OHIO Office of Research
October 16, 2015

This story originally appeared on the OHIO Office of Research website. View their post here.

An Ohio University graduate student’s thesis recently helped the state of Ohio hit a new milestone.

OhioLINK, Ohio’s Academic Library Consortium, now has more than 55,000 electronic theses and dissertations from graduate students at 30 higher education institutions available online in the OhioLINK Electronic Theses and Dissertations (ETD) Center, https://etd.ohiolink.edu/.

The 55,000 th submission, “United Nations Declaration on the Rights of Indigenous Peoples: Understanding the Applicability in the Native American Context,” was made by Alaina Morman, an Ohio University graduate student in the Voinovich School of Leadership and Public Affairs. The student won a first-place prize for her presentation of this research at the 2015 Ohio University Student Research and Creative Activity Expo.

Ohio University began submitting electronic theses and dissertations in fall 2000, the first year the OhioLINK resource was available, said Sara Armstrong, director of thesis and dissertation services and digital operations for the Graduate College. The university now has 4,000 theses and dissertations in the OhioLINK center and contributes about 300 new documents per year, she noted.

According to Armstrong, 99.7 percent of the university’s graduate students who complete a thesis or dissertation submit electronically, which is comparable to other Ohio higher education institutions.
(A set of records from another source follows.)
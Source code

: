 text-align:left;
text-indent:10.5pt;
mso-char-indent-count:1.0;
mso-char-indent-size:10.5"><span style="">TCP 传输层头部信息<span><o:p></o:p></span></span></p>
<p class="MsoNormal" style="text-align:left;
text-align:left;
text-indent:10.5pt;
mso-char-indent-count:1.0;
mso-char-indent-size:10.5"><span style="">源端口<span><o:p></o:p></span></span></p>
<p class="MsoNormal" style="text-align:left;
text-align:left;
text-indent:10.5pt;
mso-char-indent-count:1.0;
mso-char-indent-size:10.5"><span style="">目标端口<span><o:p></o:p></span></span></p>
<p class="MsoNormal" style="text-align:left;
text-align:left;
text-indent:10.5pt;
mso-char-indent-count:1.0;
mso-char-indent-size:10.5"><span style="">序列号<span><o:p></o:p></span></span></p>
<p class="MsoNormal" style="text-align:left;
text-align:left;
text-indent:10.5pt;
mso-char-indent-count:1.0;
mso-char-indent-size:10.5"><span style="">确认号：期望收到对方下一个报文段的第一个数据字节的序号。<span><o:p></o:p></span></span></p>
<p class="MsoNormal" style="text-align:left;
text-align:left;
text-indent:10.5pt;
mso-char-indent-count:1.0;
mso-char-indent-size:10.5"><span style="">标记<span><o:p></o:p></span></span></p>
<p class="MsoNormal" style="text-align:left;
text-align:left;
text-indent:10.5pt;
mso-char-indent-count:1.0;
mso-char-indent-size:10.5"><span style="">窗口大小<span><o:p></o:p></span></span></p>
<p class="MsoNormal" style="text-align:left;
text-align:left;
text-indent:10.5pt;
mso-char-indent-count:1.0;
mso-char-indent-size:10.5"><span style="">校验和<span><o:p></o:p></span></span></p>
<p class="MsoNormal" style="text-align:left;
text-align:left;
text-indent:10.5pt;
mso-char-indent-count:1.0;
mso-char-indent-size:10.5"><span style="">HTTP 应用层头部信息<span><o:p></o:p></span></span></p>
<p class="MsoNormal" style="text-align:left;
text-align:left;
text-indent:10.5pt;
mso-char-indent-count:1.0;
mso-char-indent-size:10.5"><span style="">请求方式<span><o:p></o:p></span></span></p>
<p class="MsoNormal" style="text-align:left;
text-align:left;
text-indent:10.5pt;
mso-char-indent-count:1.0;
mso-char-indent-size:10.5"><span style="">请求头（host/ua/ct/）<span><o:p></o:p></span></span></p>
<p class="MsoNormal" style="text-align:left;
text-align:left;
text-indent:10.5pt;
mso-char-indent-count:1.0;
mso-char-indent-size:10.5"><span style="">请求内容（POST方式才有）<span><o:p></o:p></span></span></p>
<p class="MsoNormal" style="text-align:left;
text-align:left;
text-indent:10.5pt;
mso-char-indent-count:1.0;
“It’s a lot easier and more efficient for students to submit electronically,” she said.

The OhioLINK ETD Center benefits graduate students, the research community and the general public. Having work featured on the site can help raise the profile of a graduate student’s research, which can lead to collaborations, citations, publication and book deals, as well as other professional opportunities.

OhioLINK allows for further professional connections in the ETD Center through the use of ORCID identifiers, unique numbers to distinguish researchers from each other in a globally accessible database, to track their research throughout their careers, according to Emily Flynn, metadata and ETD coordinator for OhioLINK.

The OhioLINK ETD Center also offers a way to share information among universities and others around the world interested in keeping up with the latest findings from academic research.

“It’s an invaluable source for research because it’s an open-access resource,” Armstrong said.

Ohio University’s theses and dissertations have been accessed 200,000 times in the last year. The ETD Center receives web traffic from 226 countries, according to Flynn.